I had a lovely morning walk in the snow with one of my best friends through a trail of Mont Royal in Montreal (yes, Montreal is named after this mountain) where a few insights emerged, as they usually do with him; he’s a great listener and intellectual sparring partner.
He and his partner are going through big transitions in life, which means shifts in both how much money they will have and how they interact with money.
He noticed there was tension created because they felt very tight on money with some big expenses coming up. They could afford everything, but they lacked the breathing room to not feel stressed about every dollar.

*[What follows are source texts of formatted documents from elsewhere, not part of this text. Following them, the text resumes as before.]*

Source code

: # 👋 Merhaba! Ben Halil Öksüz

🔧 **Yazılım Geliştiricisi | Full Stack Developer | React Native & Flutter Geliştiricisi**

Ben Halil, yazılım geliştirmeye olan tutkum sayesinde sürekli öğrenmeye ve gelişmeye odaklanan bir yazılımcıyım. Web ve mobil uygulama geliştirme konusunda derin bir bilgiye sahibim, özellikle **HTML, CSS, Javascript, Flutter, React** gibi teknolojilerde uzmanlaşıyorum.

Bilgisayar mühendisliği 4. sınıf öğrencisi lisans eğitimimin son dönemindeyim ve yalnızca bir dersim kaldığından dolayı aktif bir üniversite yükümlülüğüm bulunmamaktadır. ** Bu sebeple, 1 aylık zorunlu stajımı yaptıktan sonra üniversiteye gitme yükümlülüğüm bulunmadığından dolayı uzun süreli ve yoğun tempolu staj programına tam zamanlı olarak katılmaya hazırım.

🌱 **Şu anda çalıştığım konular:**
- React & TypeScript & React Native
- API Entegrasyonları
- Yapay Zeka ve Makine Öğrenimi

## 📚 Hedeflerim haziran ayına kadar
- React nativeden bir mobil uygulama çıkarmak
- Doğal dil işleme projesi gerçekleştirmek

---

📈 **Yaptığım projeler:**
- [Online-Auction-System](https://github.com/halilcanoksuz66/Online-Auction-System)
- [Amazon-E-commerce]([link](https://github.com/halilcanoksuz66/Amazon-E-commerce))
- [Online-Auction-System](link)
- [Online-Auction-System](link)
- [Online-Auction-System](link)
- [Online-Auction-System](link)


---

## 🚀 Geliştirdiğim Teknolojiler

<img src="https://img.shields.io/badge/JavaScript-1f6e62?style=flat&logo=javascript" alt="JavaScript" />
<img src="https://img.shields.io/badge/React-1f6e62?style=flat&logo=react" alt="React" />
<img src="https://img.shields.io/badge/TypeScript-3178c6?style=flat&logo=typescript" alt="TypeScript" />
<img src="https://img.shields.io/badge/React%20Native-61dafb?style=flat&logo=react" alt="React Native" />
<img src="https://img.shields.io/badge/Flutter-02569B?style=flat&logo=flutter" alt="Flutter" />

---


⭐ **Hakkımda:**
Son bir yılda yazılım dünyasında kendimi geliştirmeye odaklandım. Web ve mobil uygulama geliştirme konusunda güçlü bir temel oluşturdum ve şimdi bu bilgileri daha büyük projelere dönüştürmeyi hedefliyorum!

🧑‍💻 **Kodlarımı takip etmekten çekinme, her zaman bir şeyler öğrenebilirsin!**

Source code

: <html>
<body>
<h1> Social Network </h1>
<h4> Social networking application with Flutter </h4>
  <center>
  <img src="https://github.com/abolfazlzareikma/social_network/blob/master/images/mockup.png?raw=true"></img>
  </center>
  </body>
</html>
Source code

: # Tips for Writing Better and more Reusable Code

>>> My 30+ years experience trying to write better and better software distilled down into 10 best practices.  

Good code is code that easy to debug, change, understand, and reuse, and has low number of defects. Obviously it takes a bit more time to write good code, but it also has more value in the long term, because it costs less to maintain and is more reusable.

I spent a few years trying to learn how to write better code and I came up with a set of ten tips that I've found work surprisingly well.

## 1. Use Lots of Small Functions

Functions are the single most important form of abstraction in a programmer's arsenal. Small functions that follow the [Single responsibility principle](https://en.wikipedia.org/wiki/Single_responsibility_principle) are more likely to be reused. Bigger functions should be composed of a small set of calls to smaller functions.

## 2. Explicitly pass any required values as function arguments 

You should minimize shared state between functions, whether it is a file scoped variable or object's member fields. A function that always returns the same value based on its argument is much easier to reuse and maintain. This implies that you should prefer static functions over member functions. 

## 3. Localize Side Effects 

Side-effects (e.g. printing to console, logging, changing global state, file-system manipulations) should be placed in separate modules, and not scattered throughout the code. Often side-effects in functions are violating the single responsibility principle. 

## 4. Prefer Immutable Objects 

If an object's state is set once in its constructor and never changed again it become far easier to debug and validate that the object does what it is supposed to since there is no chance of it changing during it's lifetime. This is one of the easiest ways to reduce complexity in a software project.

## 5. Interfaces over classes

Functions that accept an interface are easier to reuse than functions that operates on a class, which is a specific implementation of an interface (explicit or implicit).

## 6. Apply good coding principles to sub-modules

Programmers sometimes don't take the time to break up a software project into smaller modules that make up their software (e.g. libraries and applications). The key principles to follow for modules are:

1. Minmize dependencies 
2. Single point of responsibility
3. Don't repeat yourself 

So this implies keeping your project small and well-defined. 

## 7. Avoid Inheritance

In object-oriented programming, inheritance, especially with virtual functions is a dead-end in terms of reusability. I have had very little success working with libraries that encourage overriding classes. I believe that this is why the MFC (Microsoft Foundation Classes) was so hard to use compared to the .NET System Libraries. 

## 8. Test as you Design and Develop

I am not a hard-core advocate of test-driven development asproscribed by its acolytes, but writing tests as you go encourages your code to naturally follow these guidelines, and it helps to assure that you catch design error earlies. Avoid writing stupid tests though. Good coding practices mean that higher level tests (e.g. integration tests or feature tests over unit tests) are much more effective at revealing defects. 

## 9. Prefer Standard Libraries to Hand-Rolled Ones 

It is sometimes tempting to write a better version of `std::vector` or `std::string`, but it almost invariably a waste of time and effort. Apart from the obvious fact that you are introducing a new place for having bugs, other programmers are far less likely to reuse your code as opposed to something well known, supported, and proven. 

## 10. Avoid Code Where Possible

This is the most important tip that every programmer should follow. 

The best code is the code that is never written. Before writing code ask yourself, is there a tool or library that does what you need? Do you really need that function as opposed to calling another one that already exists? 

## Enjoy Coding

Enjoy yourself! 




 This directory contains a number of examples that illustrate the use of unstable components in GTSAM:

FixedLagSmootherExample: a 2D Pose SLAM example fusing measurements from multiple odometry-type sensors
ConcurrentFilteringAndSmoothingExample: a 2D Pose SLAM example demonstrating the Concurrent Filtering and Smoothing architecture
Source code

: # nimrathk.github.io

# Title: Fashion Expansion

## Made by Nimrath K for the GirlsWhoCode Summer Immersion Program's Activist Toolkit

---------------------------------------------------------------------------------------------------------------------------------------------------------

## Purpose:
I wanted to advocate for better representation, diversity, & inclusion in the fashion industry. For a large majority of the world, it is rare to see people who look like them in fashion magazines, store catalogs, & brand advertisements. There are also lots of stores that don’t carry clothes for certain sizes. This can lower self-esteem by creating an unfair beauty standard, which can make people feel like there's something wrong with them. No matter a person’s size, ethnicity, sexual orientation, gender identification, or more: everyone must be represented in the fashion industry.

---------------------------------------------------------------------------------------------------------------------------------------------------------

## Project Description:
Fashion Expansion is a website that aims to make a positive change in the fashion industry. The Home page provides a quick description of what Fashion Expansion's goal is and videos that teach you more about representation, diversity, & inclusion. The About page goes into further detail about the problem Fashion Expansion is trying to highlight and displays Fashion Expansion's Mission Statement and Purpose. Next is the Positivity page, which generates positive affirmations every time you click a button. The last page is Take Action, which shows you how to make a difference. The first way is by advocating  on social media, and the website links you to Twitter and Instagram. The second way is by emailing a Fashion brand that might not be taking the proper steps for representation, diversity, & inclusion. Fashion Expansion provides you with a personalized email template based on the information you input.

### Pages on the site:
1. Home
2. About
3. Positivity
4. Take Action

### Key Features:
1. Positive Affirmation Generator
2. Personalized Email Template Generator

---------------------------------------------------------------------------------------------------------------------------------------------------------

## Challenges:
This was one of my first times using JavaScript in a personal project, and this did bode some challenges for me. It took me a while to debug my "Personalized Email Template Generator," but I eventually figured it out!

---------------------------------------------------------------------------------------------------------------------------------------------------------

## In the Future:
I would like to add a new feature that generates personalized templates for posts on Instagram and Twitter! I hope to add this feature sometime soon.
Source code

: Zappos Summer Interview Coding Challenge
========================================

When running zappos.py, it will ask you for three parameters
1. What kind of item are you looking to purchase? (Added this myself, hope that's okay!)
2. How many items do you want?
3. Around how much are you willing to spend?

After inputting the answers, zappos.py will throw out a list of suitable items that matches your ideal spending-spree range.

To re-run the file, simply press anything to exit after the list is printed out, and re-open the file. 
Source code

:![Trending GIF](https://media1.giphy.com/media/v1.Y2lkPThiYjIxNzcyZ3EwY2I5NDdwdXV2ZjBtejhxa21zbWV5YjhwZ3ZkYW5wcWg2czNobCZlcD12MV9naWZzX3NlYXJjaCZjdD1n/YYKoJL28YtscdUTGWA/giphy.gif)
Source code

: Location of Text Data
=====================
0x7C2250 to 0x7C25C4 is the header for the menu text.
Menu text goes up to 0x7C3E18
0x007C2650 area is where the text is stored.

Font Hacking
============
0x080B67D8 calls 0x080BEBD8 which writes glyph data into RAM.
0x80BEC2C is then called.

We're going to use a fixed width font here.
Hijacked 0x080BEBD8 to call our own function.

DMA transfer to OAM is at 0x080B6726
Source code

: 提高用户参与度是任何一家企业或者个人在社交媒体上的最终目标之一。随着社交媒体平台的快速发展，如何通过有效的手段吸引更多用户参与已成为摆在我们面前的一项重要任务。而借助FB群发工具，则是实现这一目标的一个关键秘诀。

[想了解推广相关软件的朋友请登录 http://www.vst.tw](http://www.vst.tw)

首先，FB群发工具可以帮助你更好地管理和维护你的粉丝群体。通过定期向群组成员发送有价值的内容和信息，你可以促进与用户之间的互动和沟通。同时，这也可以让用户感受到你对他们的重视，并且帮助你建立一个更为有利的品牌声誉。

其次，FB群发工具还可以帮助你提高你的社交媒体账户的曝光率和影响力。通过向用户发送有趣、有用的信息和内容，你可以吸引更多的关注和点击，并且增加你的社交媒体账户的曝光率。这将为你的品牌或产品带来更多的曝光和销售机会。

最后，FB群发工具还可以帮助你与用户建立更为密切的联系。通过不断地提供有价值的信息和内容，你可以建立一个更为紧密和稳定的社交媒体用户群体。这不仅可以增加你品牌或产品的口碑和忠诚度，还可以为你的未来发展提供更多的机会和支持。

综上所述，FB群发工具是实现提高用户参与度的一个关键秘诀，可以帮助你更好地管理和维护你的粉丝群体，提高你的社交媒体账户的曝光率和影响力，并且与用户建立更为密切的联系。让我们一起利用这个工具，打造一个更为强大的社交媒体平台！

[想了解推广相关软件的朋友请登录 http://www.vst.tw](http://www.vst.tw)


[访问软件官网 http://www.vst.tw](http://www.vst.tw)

That’s when he caught himself being a victim of lifestyle creep: where your spending grows linearly with your income. But instead of the usual interpretation, his savings grew in proportion to the increase in their annual salaries.
That’s when I noticed that lifestyle creep is a real thing for big savers just as much as it is for big spenders. It affects savers through the same mechanism behind lifestyle creep: focusing on money going into your bank account as the problem when it’s actually money leaving your account that causes your financial stress.
The psychological consequence of feeling tight on money remains the same for big spenders and big savers alike. The only difference is where the money is going; whether it’s on luxurious spending or intense saving.
Their worries about affording life evaporated once he realized the financial constraint they were feeling was due to a self-imposed savings schedule that was in fact creating the very life they were worried about not affording.
Within a few moments, what was a leading cause of stress for my friend and his partner now became a source of confidence in their future.